It’s been an exciting year so far for perfumery with launches of lines like Parfumerie Generale and Art of Perfumery. Thankfully for lovers of tea-inspired aromas, they both offer similar yet distinct takes on the smoked leaf. Sniffing Art of Perfumery's no. 6, Spice Smoked Wood, I’m reminded of Parfumerie Generale's L’Eau Rare Matale, with even the notes looking remarkably similar. While Matale heads for lighter territory with a crown of floral notes lifting the spicier heart notes, no. 6 goes for broke with notes of nutmeg, cedar, Chinese tea oil, pepper, clove, cinnamon, clary sage, Grasse lavender, Argentinian mate, moss, smoked woods and patchouli.
If it seems like no. 6 has something in common with another famous tea scent, L’Artisan’s masterpiece Tea for Two, you’d be correct. The two are at times uncannily similar, but more about that in a moment. No. 6 opens with a mélange of woods and spices recalling Japanese incense (think Santa Maria Novella Citta di Kyoto or Tann Rokka Kisu). Attention is then drawn to the middle notes by the tea oil and mate leaf, a somewhat smokey, green aroma that recalls Comme des Garcon’s early take on tea in its Green series. The mossy base notes serve as anchors, providing a foundation of soft lavender and woods.
Longevity and sillage are both above average here with the spice notes really drawing out the allusion to chai tea. This is where the comparison to Tea for Two arises. Though L’Artisan’s tea is chock full of ginger, honey and cinnamon, no. 6 seems somehow simpler, more straightforward, and not as sweet a scent. Whereas Tea for Two is a gourmand wunderkind, a large, brash scent, cozily aromatic, no. 6 is streamlined, simpler and smokier.
With tea continuing to be a popular trend in contemporary perfumery, there’s no doubt in my mind that no. 6, with nods to Matale and Tea for Two, stands as one of the most interesting and innovative interpretations I’ve yet to come across, most successfully marrying two of my favorite genres, incense/spice and smoked tea.
For purchasing information, see the listing for Art of Perfumery under Perfume Houses.
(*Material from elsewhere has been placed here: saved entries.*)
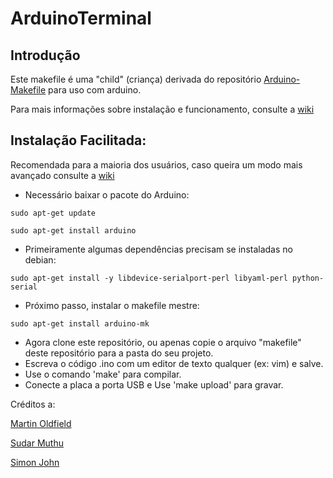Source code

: # ArduinoTerminal

## Introdução

Este makefile é uma "child" (criança) derivada do repositório [Arduino-Makefile](https://github.com/sudar/Arduino-Makefile) para uso com arduino.

Para mais informações sobre instalação e funcionamento, consulte a [wiki](https://github.com/alessonrenato/ArduinoTerminal/wiki)

## Instalação Facilitada:

Recomendada para a maioria dos usuários, caso queira um modo mais avançado consulte a [wiki](https://github.com/alessonrenato/ArduinoTerminal/wiki)

- Necessário baixar o pacote do Arduino:

`
    sudo apt-get update
`

`
    sudo apt-get install arduino
`

- Primeiramente algumas dependências precisam se instaladas no debian:

`
    sudo apt-get install -y libdevice-serialport-perl libyaml-perl python-serial
`

- Próximo passo, instalar o makefile mestre:

`
    sudo apt-get install arduino-mk
`

- Agora clone este repositório, ou apenas copie o arquivo "makefile" deste repositório para a pasta do seu projeto.
- Escreva o código .ino com um editor de texto qualquer (ex: vim) e salve.
- Use o comando 'make' para compilar.
- Conecte a placa a porta USB e Use 'make upload' para gravar.

Créditos a:

[Martin Oldfield](http://mjo.tc/atelier/2009/02/arduino-cli.html)

[Sudar Muthu](http://hardwarefun.com/tutorials/compiling-arduino-sketches-using-makefile)

[Simon John](https://github.com/sej7278)
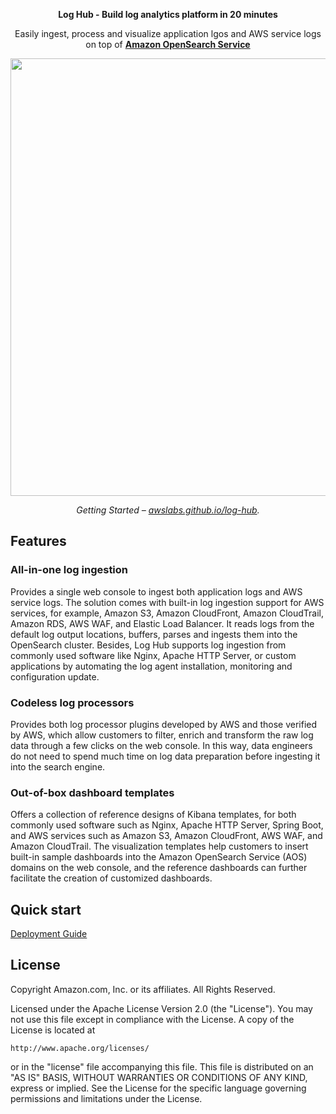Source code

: <p align="center">
  <strong>
    Log Hub - Build log analytics platform in 20 minutes
  </strong>
</p>
<p align="center">
Easily ingest, process and visualize application lgos and AWS service logs on top of <strong><a href="https://aws.amazon.com/opensearch-service/">Amazon OpenSearch Service</a></strong>
</p>

<p align="center">
  <a href="https://awslabs.github.io/log-hub/">
    <img src="https://raw.githubusercontent.com/awslabs/log-hub/main/Home.png" width="700" />
  </a>
</p>

<p align="center">
  <em>
    Getting Started – 
    <a href="https://awslabs.github.io/log-hub/">awslabs.github.io/log-hub</a>.
  </em>
</p>

## Features

### All-in-one log ingestion
Provides a single web console to ingest both application logs and AWS service logs. The solution comes with built-in 
log ingestion support for AWS services, for example, Amazon S3, Amazon CloudFront, Amazon CloudTrail, Amazon RDS, 
AWS WAF, and Elastic Load Balancer. It reads logs from the default log output locations, buffers, parses and ingests 
them into the OpenSearch cluster. Besides, Log Hub supports log ingestion from commonly used software like Nginx, 
Apache HTTP Server, or custom applications by automating the log agent installation, monitoring and configuration update.

### Codeless log processors
Provides both log processor plugins developed by AWS and those verified by AWS, which allow customers to filter, 
enrich and transform the raw log data through a few clicks on the web console. In this way, data engineers do not 
need to spend much time on log data preparation before ingesting it into the search engine.

### Out-of-box dashboard templates
Offers a collection of reference designs of Kibana templates, for both commonly used software such as Nginx, Apache 
HTTP Server, Spring Boot, and AWS services such as Amazon S3, Amazon CloudFront, AWS WAF, and Amazon CloudTrail. The 
visualization templates help customers to insert built-in sample dashboards into the Amazon OpenSearch Service (AOS) 
domains on the web console, and the reference dashboards can further facilitate the creation of customized dashboards.

## Quick start

[Deployment Guide](https://awslabs.github.io/log-hub/en/implementation-guide/deployment/)

## License

Copyright Amazon.com, Inc. or its affiliates. All Rights Reserved.

Licensed under the Apache License Version 2.0 (the "License"). You may not use this file except in compliance with the License. A copy of the License is located at

    http://www.apache.org/licenses/

or in the "license" file accompanying this file. This file is distributed on an "AS IS" BASIS, WITHOUT WARRANTIES OR CONDITIONS OF ANY KIND, express or implied. See the License for the specific language governing permissions and limitations under the License.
Marlen, No. 6 was my favourite of all the AoPs, but for some reason I always think of it as a leather perfume. It startles me every time I'm reminded that it's actually a tea-based scent! I can't even see any notes that would give the impression of leather, but that's what I'm getting. I think leather-lovers (as it were) might be interested in checking this one out. Nice review – good to see AoP being mentioned, as their CS is excellent.
Interesting review, Herr Marlen-
I'm fond of many of those notes, myself.
Perhaps it's all that smoked tea that Vanillagirl associates with leather…
So lovely to see you here- I always enjoy your musings and opinions.
Be well-
I really enjoyed all of the AoP fragrances, but this one was dearest to my heat, and I DO understand what you're saying about the leather aspect!
Marlen
Thanks so much for your comments, C. Hope you get a chance to try this out!